Source texts of formatted documents →
────────
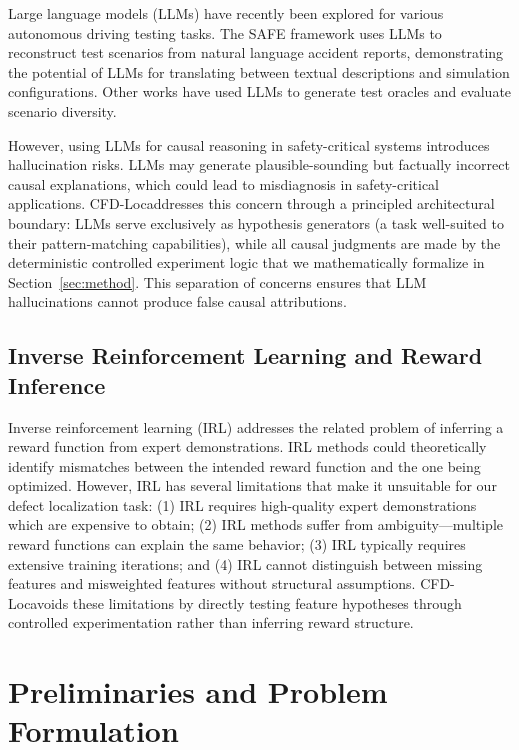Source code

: \documentclass[conference]{IEEEtran}
\theoremstyle{plain}
\newcommand{\methodname}{CFD-Loc}
\begin{document}
Large language models (LLMs) have recently been explored for various autonomous driving testing tasks. The SAFE framework \cite{safe2026} uses LLMs to reconstruct test scenarios from natural language accident reports, demonstrating the potential of LLMs for translating between textual descriptions and simulation configurations. Other works have used LLMs to generate test oracles and evaluate scenario diversity.

However, using LLMs for causal reasoning in safety-critical systems introduces hallucination risks. LLMs may generate plausible-sounding but factually incorrect causal explanations, which could lead to misdiagnosis in safety-critical applications. \methodname addresses this concern through a principled architectural boundary: LLMs serve exclusively as hypothesis generators (a task well-suited to their pattern-matching capabilities), while all causal judgments are made by the deterministic controlled experiment logic that we mathematically formalize in Section~\ref{sec:method}. This separation of concerns ensures that LLM hallucinations cannot produce false causal attributions.

\subsection{Inverse Reinforcement Learning and Reward Inference}

Inverse reinforcement learning (IRL) \cite{ng2000policy} addresses the related problem of inferring a reward function from expert demonstrations. IRL methods could theoretically identify mismatches between the intended reward function and the one being optimized. However, IRL has several limitations that make it unsuitable for our defect localization task: (1) IRL requires high-quality expert demonstrations which are expensive to obtain; (2) IRL methods suffer from ambiguity---multiple reward functions can explain the same behavior; (3) IRL typically requires extensive training iterations; and (4) IRL cannot distinguish between missing features and misweighted features without structural assumptions. \methodname avoids these limitations by directly testing feature hypotheses through controlled experimentation rather than inferring reward structure.

\section{Preliminaries and Problem Formulation}
\label{sec:prelim}
\end{document}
────────
Would you filter the records and copy each line that contains the word "from"?

Large language models (LLMs) have recently been explored for various autonomous driving testing tasks. The SAFE framework \cite{safe2026} uses LLMs to reconstruct test scenarios from natural language accident reports, demonstrating the potential of LLMs for translating between textual descriptions and simulation configurations. Other works have used LLMs to generate test oracles and evaluate scenario diversity.
Inverse reinforcement learning (IRL) \cite{ng2000policy} addresses the related problem of inferring a reward function from expert demonstrations. IRL methods could theoretically identify mismatches between the intended reward function and the one being optimized. However, IRL has several limitations that make it unsuitable for our defect localization task: (1) IRL requires high-quality expert demonstrations which are expensive to obtain; (2) IRL methods suffer from ambiguity---multiple reward functions can explain the same behavior; (3) IRL typically requires extensive training iterations; and (4) IRL cannot distinguish between missing features and misweighted features without structural assumptions. \methodname avoids these limitations by directly testing feature hypotheses through controlled experimentation rather than inferring reward structure.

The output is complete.